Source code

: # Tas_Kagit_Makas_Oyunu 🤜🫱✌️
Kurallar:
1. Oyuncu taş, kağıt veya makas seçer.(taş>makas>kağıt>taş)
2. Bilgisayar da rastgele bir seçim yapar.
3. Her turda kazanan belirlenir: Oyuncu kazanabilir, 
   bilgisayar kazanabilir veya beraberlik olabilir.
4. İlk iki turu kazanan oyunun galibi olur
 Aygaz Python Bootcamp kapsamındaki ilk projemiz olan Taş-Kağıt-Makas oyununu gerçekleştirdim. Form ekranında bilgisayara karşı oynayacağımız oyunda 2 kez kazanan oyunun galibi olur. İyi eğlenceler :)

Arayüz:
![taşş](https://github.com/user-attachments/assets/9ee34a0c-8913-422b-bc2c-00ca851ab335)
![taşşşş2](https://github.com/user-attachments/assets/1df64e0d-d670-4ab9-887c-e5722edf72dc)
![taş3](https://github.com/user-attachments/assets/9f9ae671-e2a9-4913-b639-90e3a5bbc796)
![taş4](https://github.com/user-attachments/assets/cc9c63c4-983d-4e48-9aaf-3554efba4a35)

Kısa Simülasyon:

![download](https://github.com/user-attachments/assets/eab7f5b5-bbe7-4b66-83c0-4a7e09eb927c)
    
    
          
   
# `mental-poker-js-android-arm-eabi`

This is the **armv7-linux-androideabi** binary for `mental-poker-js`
· · · · · · ·
- **Try it**: From the records above, return each line that has the string "poker".

- **Response to this task**:
# `mental-poker-js-android-arm-eabi`
This is the **armv7-linux-androideabi** binary for `mental-poker-js`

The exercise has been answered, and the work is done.